BACKGROUND: Accumulating evidence has highlighted the crucial role of long noncoding RNAs (lncRNAs) in the tumorigenesis of gastric cancer (GC), which is the most common gastrointestinal malignancy. The present study aimed to identify the capacity of lncRNA LINC01419 (LINC01419) in GC progression, with the potential mechanism explored. METHODS: Highly expressed lncRNAs were identified by in silico analysis, with the LINC01419 expression in GC tissues measured using reverse transcription-quantitative PCR (RT-qPCR). The GC cells were subsequently transfected with siRNA against LINC01419 or Rapamycin (the inhibitor of the mTOR pathway), or both, in order to measure cell migration and invasion in vitro as well as tumor growth and metastasis in vivo.
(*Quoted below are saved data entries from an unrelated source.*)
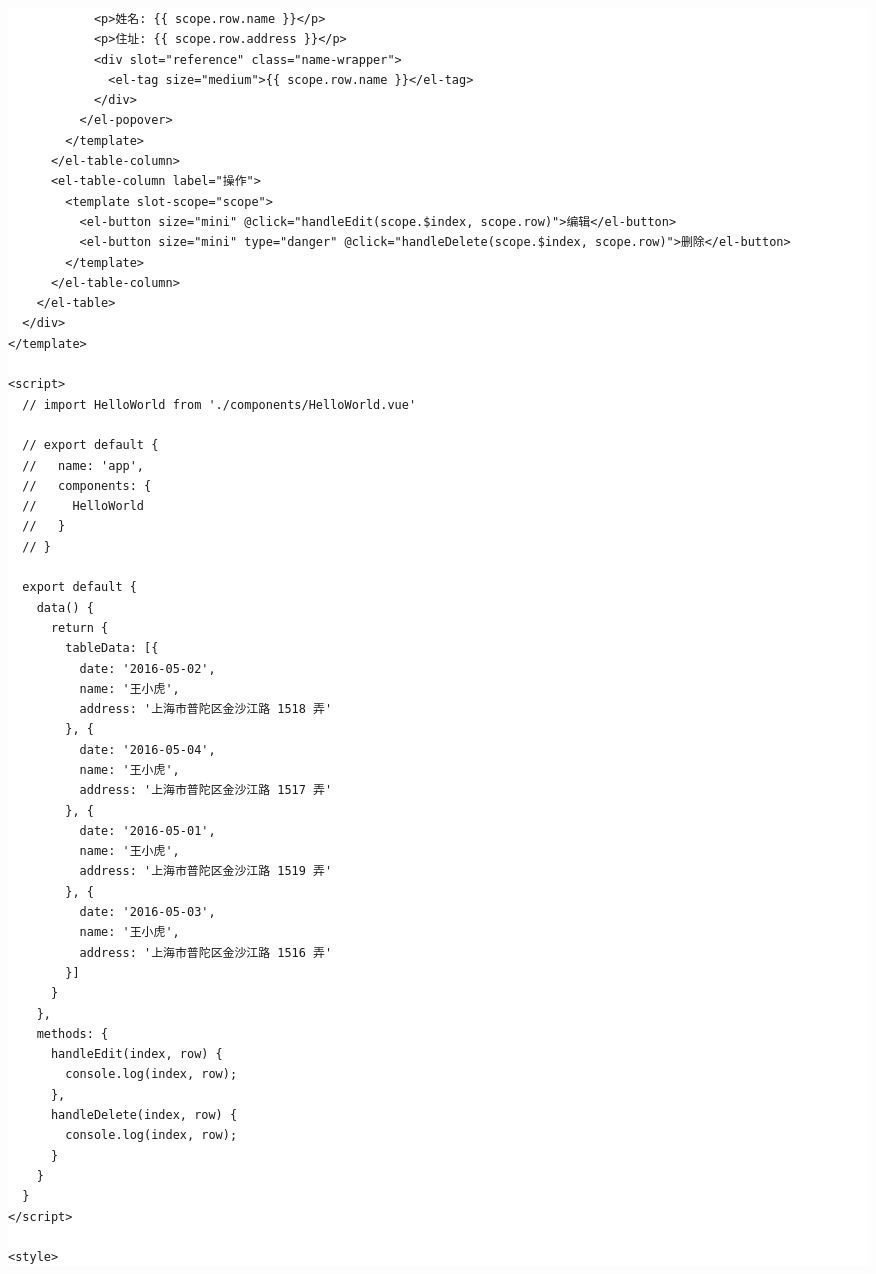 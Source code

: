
 ```vue
            <p>姓名: {{ scope.row.name }}</p>
            <p>住址: {{ scope.row.address }}</p>
            <div slot="reference" class="name-wrapper">
              <el-tag size="medium">{{ scope.row.name }}</el-tag>
            </div>
          </el-popover>
        </template>
      </el-table-column>
      <el-table-column label="操作">
        <template slot-scope="scope">
          <el-button size="mini" @click="handleEdit(scope.$index, scope.row)">编辑</el-button>
          <el-button size="mini" type="danger" @click="handleDelete(scope.$index, scope.row)">删除</el-button>
        </template>
      </el-table-column>
    </el-table>
  </div>
</template>

<script>
  // import HelloWorld from './components/HelloWorld.vue'

  // export default {
  //   name: 'app',
  //   components: {
  //     HelloWorld
  //   }
  // }

  export default {
    data() {
      return {
        tableData: [{
          date: '2016-05-02',
          name: '王小虎',
          address: '上海市普陀区金沙江路 1518 弄'
        }, {
          date: '2016-05-04',
          name: '王小虎',
          address: '上海市普陀区金沙江路 1517 弄'
        }, {
          date: '2016-05-01',
          name: '王小虎',
          address: '上海市普陀区金沙江路 1519 弄'
        }, {
          date: '2016-05-03',
          name: '王小虎',
          address: '上海市普陀区金沙江路 1516 弄'
        }]
      }
    },
    methods: {
      handleEdit(index, row) {
        console.log(index, row);
      },
      handleDelete(index, row) {
        console.log(index, row);
      }
    }
  }
</script>

<style>
``` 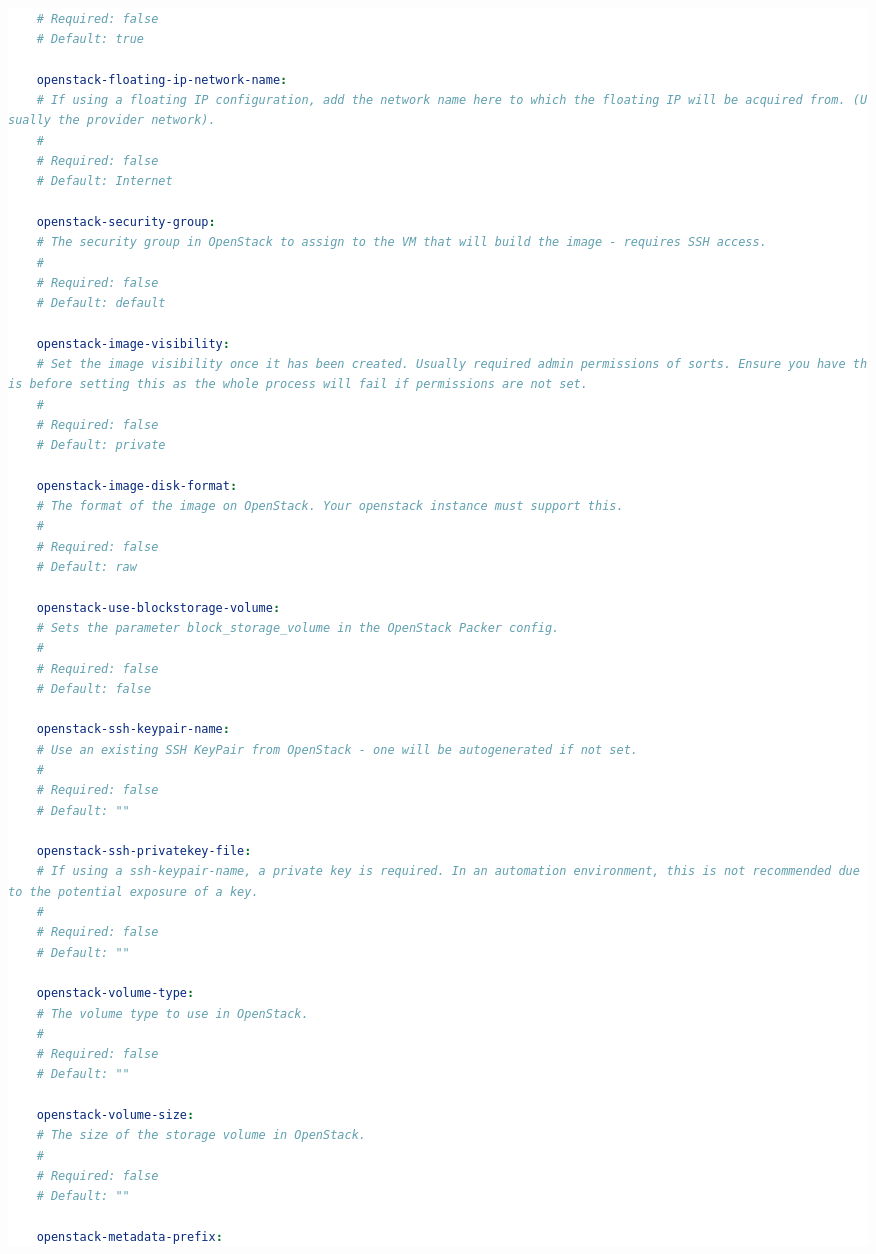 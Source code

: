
 ```yaml
    # Required: false
    # Default: true

    openstack-floating-ip-network-name:
    # If using a floating IP configuration, add the network name here to which the floating IP will be acquired from. (Usually the provider network).
    #
    # Required: false
    # Default: Internet

    openstack-security-group:
    # The security group in OpenStack to assign to the VM that will build the image - requires SSH access.
    #
    # Required: false
    # Default: default

    openstack-image-visibility:
    # Set the image visibility once it has been created. Usually required admin permissions of sorts. Ensure you have this before setting this as the whole process will fail if permissions are not set.
    #
    # Required: false
    # Default: private

    openstack-image-disk-format:
    # The format of the image on OpenStack. Your openstack instance must support this.
    #
    # Required: false
    # Default: raw

    openstack-use-blockstorage-volume:
    # Sets the parameter block_storage_volume in the OpenStack Packer config.
    #
    # Required: false
    # Default: false

    openstack-ssh-keypair-name:
    # Use an existing SSH KeyPair from OpenStack - one will be autogenerated if not set.
    #
    # Required: false
    # Default: ""

    openstack-ssh-privatekey-file:
    # If using a ssh-keypair-name, a private key is required. In an automation environment, this is not recommended due to the potential exposure of a key.
    #
    # Required: false
    # Default: ""

    openstack-volume-type:
    # The volume type to use in OpenStack.
    #
    # Required: false
    # Default: ""

    openstack-volume-size:
    # The size of the storage volume in OpenStack.
    #
    # Required: false
    # Default: ""

    openstack-metadata-prefix:
``` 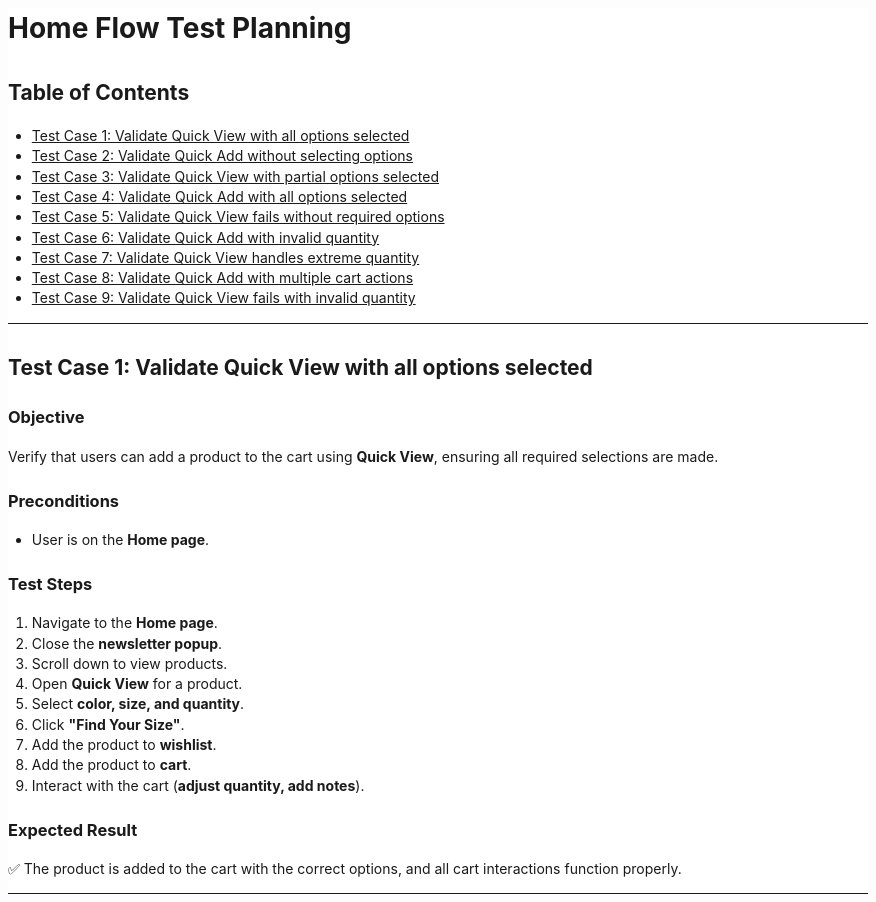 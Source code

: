 # Home Flow Test Planning

## Table of Contents
- [Test Case 1: Validate Quick View with all options selected](#test-case-1-validate-quick-view-with-all-options-selected)
- [Test Case 2: Validate Quick Add without selecting options](#test-case-2-validate-quick-add-without-selecting-options)
- [Test Case 3: Validate Quick View with partial options selected](#test-case-3-validate-quick-view-with-partial-options-selected)
- [Test Case 4: Validate Quick Add with all options selected](#test-case-4-validate-quick-add-with-all-options-selected)
- [Test Case 5: Validate Quick View fails without required options](#test-case-5-validate-quick-view-fails-without-required-options)
- [Test Case 6: Validate Quick Add with invalid quantity](#test-case-6-validate-quick-add-with-invalid-quantity)
- [Test Case 7: Validate Quick View handles extreme quantity](#test-case-7-validate-quick-view-handles-extreme-quantity)
- [Test Case 8: Validate Quick Add with multiple cart actions](#test-case-8-validate-quick-add-with-multiple-cart-actions)
- [Test Case 9: Validate Quick View fails with invalid quantity](#test-case-9-validate-quick-view-fails-with-invalid-quantity)

---

## Test Case 1: Validate Quick View with all options selected

### Objective
Verify that users can add a product to the cart using **Quick View**, ensuring all required selections are made.

### Preconditions
- User is on the **Home page**.

### Test Steps
1. Navigate to the **Home page**.  
2. Close the **newsletter popup**.  
3. Scroll down to view products.  
4. Open **Quick View** for a product.  
5. Select **color, size, and quantity**.  
6. Click **"Find Your Size"**.  
7. Add the product to **wishlist**.  
8. Add the product to **cart**.  
9. Interact with the cart (**adjust quantity, add notes**).  

### Expected Result
✅ The product is added to the cart with the correct options, and all cart interactions function properly.

--- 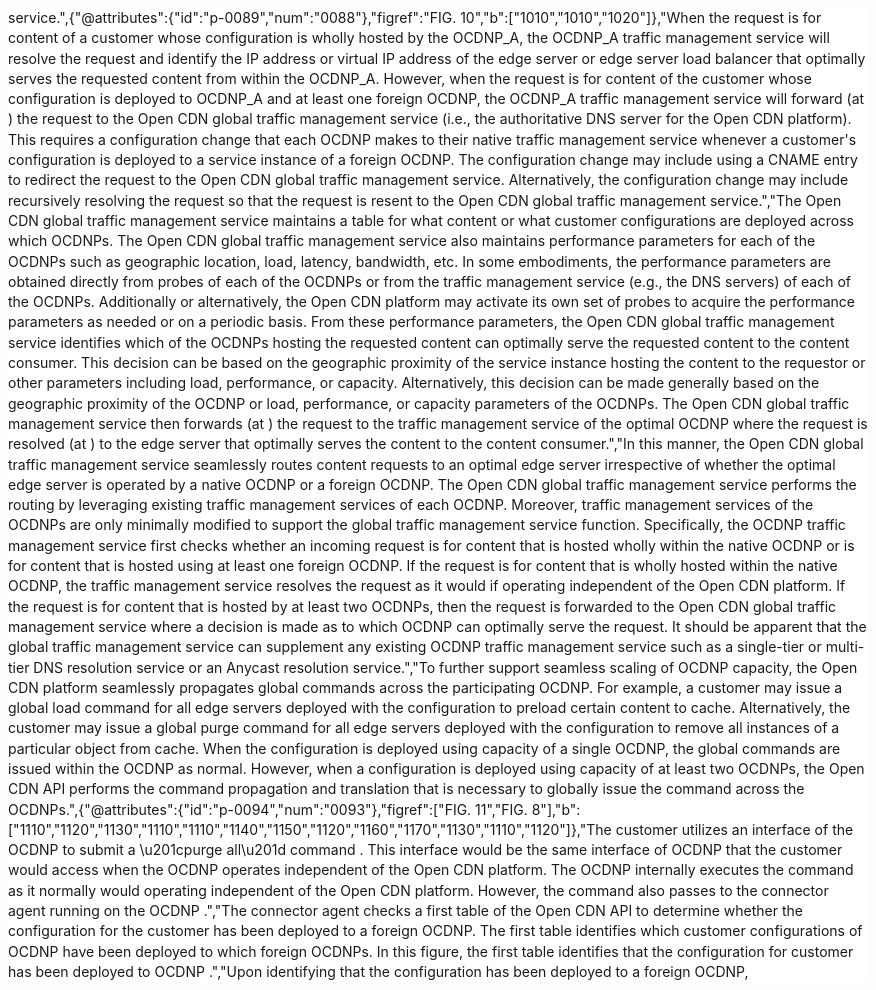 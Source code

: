 service.",{"@attributes":{"id":"p-0089","num":"0088"},"figref":"FIG. 10","b":["1010","1010","1020"]},"When the request is for content of a customer whose configuration is wholly hosted by the OCDNP_A, the OCDNP_A traffic management service will resolve the request and identify the IP address or virtual IP address of the edge server or edge server load balancer that optimally serves the requested content from within the OCDNP_A. However, when the request is for content of the customer whose configuration is deployed to OCDNP_A and at least one foreign OCDNP, the OCDNP_A traffic management service will forward (at ) the request to the Open CDN global traffic management service (i.e., the authoritative DNS server for the Open CDN platform). This requires a configuration change that each OCDNP makes to their native traffic management service whenever a customer's configuration is deployed to a service instance of a foreign OCDNP. The configuration change may include using a CNAME entry to redirect the request to the Open CDN global traffic management service. Alternatively, the configuration change may include recursively resolving the request so that the request is resent to the Open CDN global traffic management service.","The Open CDN global traffic management service maintains a table for what content or what customer configurations are deployed across which OCDNPs. The Open CDN global traffic management service also maintains performance parameters for each of the OCDNPs such as geographic location, load, latency, bandwidth, etc. In some embodiments, the performance parameters are obtained directly from probes of each of the OCDNPs or from the traffic management service (e.g., the DNS servers) of each of the OCDNPs. Additionally or alternatively, the Open CDN platform may activate its own set of probes to acquire the performance parameters as needed or on a periodic basis. From these performance parameters, the Open CDN global traffic management service identifies which of the OCDNPs hosting the requested content can optimally serve the requested content to the content consumer. This decision can be based on the geographic proximity of the service instance hosting the content to the requestor or other parameters including load, performance, or capacity. Alternatively, this decision can be made generally based on the geographic proximity of the OCDNP or load, performance, or capacity parameters of the OCDNPs. The Open CDN global traffic management service then forwards (at ) the request to the traffic management service of the optimal OCDNP where the request is resolved (at ) to the edge server that optimally serves the content to the content consumer.","In this manner, the Open CDN global traffic management service seamlessly routes content requests to an optimal edge server irrespective of whether the optimal edge server is operated by a native OCDNP or a foreign OCDNP. The Open CDN global traffic management service performs the routing by leveraging existing traffic management services of each OCDNP. Moreover, traffic management services of the OCDNPs are only minimally modified to support the global traffic management service function. Specifically, the OCDNP traffic management service first checks whether an incoming request is for content that is hosted wholly within the native OCDNP or is for content that is hosted using at least one foreign OCDNP. If the request is for content that is wholly hosted within the native OCDNP, the traffic management service resolves the request as it would if operating independent of the Open CDN platform. If the request is for content that is hosted by at least two OCDNPs, then the request is forwarded to the Open CDN global traffic management service where a decision is made as to which OCDNP can optimally serve the request. It should be apparent that the global traffic management service can supplement any existing OCDNP traffic management service such as a single-tier or multi-tier DNS resolution service or an Anycast resolution service.","To further support seamless scaling of OCDNP capacity, the Open CDN platform seamlessly propagates global commands across the participating OCDNP. For example, a customer may issue a global load command for all edge servers deployed with the configuration to preload certain content to cache. Alternatively, the customer may issue a global purge command for all edge servers deployed with the configuration to remove all instances of a particular object from cache. When the configuration is deployed using capacity of a single OCDNP, the global commands are issued within the OCDNP as normal. However, when a configuration is deployed using capacity of at least two OCDNPs, the Open CDN API performs the command propagation and translation that is necessary to globally issue the command across the OCDNPs.",{"@attributes":{"id":"p-0094","num":"0093"},"figref":["FIG. 11","FIG. 8"],"b":["1110","1120","1130","1110","1110","1140","1150","1120","1160","1170","1130","1110","1120"]},"The customer  utilizes an interface of the OCDNP  to submit a \u201cpurge all\u201d command . This interface would be the same interface of OCDNP  that the customer  would access when the OCDNP  operates independent of the Open CDN platform. The OCDNP  internally executes the command  as it normally would operating independent of the Open CDN platform. However, the command  also passes to the connector agent  running on the OCDNP .","The connector agent  checks a first table of the Open CDN API  to determine whether the configuration for the customer  has been deployed to a foreign OCDNP. The first table identifies which customer configurations of OCDNP  have been deployed to which foreign OCDNPs. In this figure, the first table identifies that the configuration for customer  has been deployed to OCDNP .","Upon identifying that the configuration has been deployed to a foreign OCDNP, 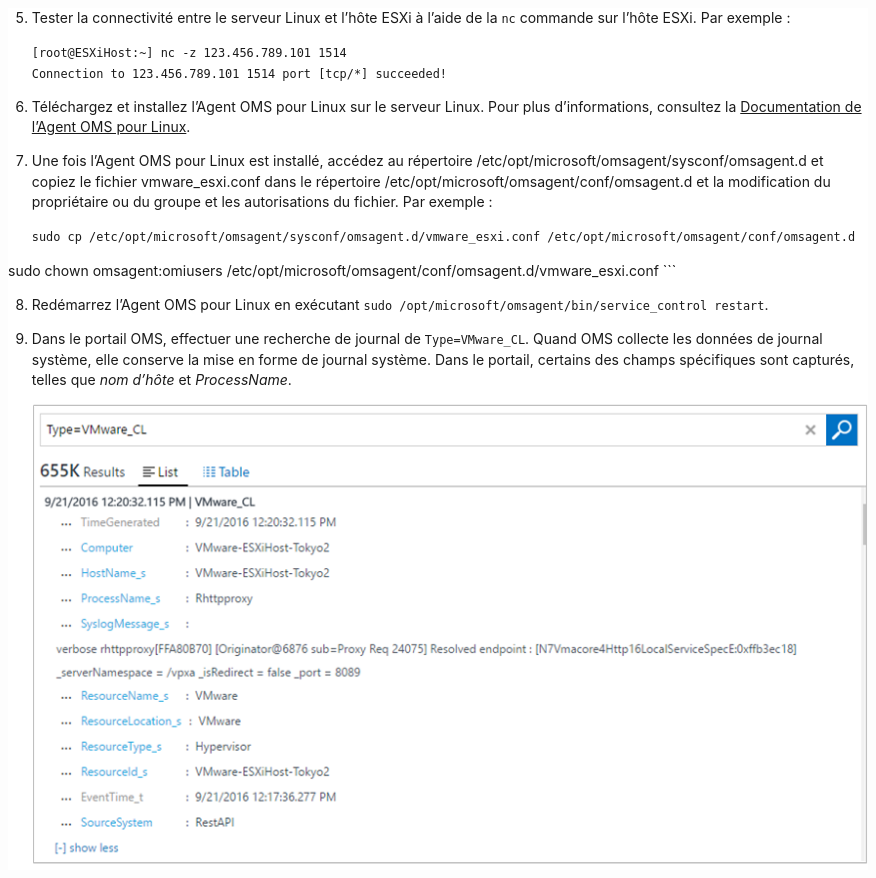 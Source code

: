 5. Tester la connectivité entre le serveur Linux et l’hôte ESXi à l’aide de la `nc` commande sur l’hôte ESXi. Par exemple :

    ```
    [root@ESXiHost:~] nc -z 123.456.789.101 1514
    Connection to 123.456.789.101 1514 port [tcp/*] succeeded!
    ```

6. Téléchargez et installez l’Agent OMS pour Linux sur le serveur Linux. Pour plus d’informations, consultez la [Documentation de l’Agent OMS pour Linux](https://github.com/Microsoft/OMS-Agent-for-Linux).

7. Une fois l’Agent OMS pour Linux est installé, accédez au répertoire /etc/opt/microsoft/omsagent/sysconf/omsagent.d et copiez le fichier vmware_esxi.conf dans le répertoire /etc/opt/microsoft/omsagent/conf/omsagent.d et la modification du propriétaire ou du groupe et les autorisations du fichier. Par exemple :

    ```
    sudo cp /etc/opt/microsoft/omsagent/sysconf/omsagent.d/vmware_esxi.conf /etc/opt/microsoft/omsagent/conf/omsagent.d
sudo chown omsagent:omiusers /etc/opt/microsoft/omsagent/conf/omsagent.d/vmware_esxi.conf
    ```

8.  Redémarrez l’Agent OMS pour Linux en exécutant `sudo /opt/microsoft/omsagent/bin/service_control restart`.

9. Dans le portail OMS, effectuer une recherche de journal de `Type=VMware_CL`. Quand OMS collecte les données de journal système, elle conserve la mise en forme de journal système. Dans le portail, certains des champs spécifiques sont capturés, telles que *nom d’hôte* et *ProcessName*.  

    ![type](./media/log-analytics-vmware/type.png)  
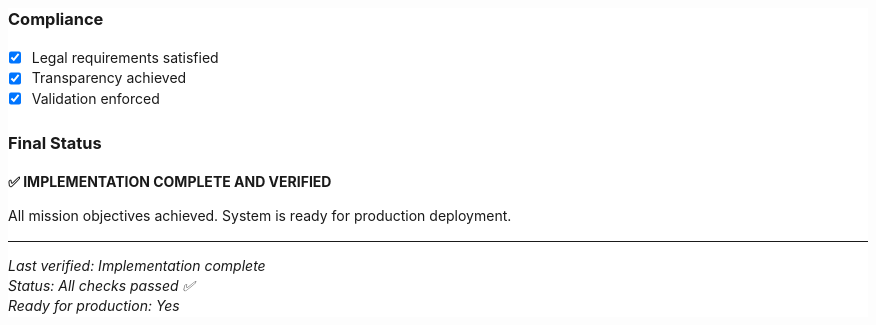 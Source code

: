 ### Compliance
- [x] Legal requirements satisfied
- [x] Transparency achieved
- [x] Validation enforced

### Final Status
**✅ IMPLEMENTATION COMPLETE AND VERIFIED**

All mission objectives achieved. System is ready for production deployment.

---

*Last verified: Implementation complete*  
*Status: All checks passed ✅*  
*Ready for production: Yes* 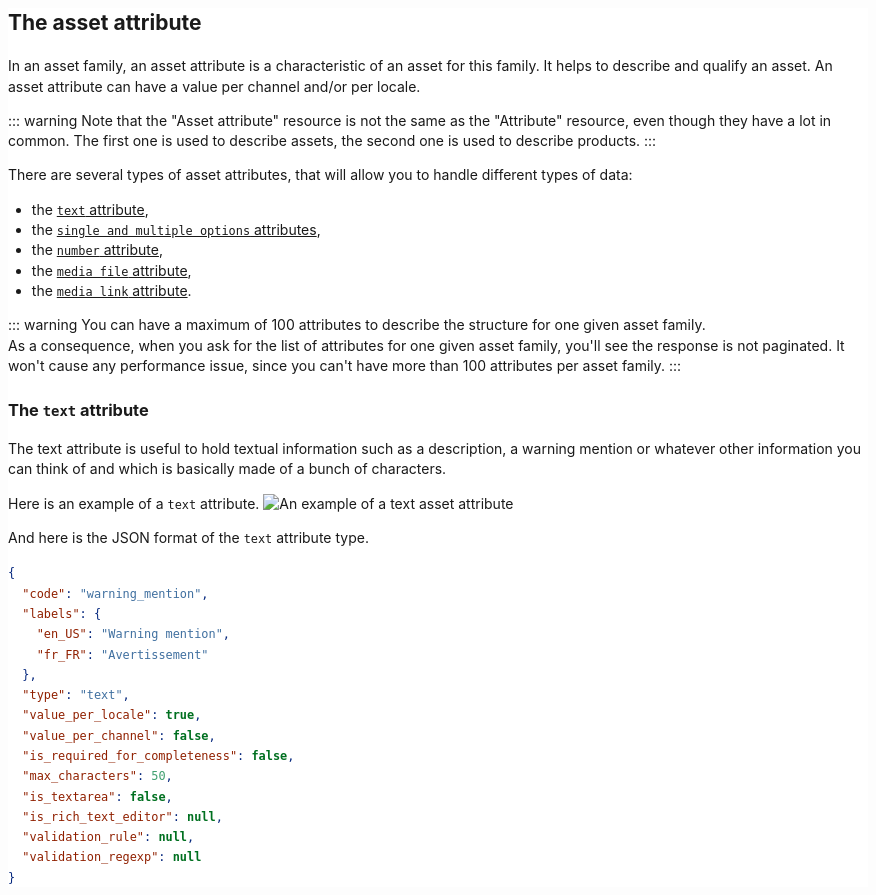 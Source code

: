 ## The asset attribute

In an asset family, an asset attribute is a characteristic of an asset for this family. It helps to describe and qualify an asset.
An asset attribute can have a value per channel and/or per locale.

::: warning
Note that the "Asset attribute" resource is not the same as the "Attribute" resource, even though they have a lot in common. The first one is used to describe assets, the second one is used to describe products.
:::

There are several types of asset attributes, that will allow you to handle different types of data:
- the [`text` attribute](#the-text-attribute),
- the [`single and multiple options` attributes](#the-single-and-multiple-options-attributes),
- the [`number` attribute](#the-number-attribute),
- the [`media file` attribute](#the-media_file-attribute),
- the [`media link` attribute](#the-media-link-attribute).

::: warning
You can have a maximum of 100 attributes to describe the structure for one given asset family.    
As a consequence, when you ask for the list of attributes for one given asset family, you'll see the response is not paginated. It won't cause any performance issue, since you can't have more than 100 attributes per asset family.
:::

### The `text` attribute
The text attribute is useful to hold textual information such as a description, a warning mention or whatever other information you can think of and which is basically made of a bunch of characters.

Here is an example of a `text` attribute.
![An example of a text asset attribute](/img/beta/text-asset-attribute.svg)

And here is the JSON format of the `text` attribute type.
```json
{
  "code": "warning_mention",
  "labels": {
    "en_US": "Warning mention",
    "fr_FR": "Avertissement"
  },
  "type": "text",
  "value_per_locale": true,
  "value_per_channel": false,
  "is_required_for_completeness": false,
  "max_characters": 50,
  "is_textarea": false,
  "is_rich_text_editor": null,
  "validation_rule": null,
  "validation_regexp": null
}
```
Moreover, the expression of PI3K/Akt1/mTOR pathway-associated factors was determined. RESULTS: LINC01419, highly expressed in GC samples of the Gene Expression Omnibus database, was observed to be markedly upregulated in GC tissues. Moreover, LINC01419 silencing, or PI3K/Akt1/mTOR pathway inhibition, exhibited an inhibitory role in GC cell migration and invasion in vitro, coupled with promoted cell autophagy in vitro, and inhibited tumor growth and metastasis in vivo. It was also revealed that LINC01419 silencing blocked the PI3K/Akt1/mTOR pathway, as proved by decreased extents of Akt1 and mTOR phosphorylation. CONCLUSIONS: In conclusion, LINC01419 inhibition may suppress GC cell invasion and migration, and promote autophagy via inhibition of the PI3K/Akt1/mTOR pathway. This provides significant theoretical basis and possibilities for further elucidation of the molecular mechanism of GC and finding new molecular-targeted therapeutic regimens.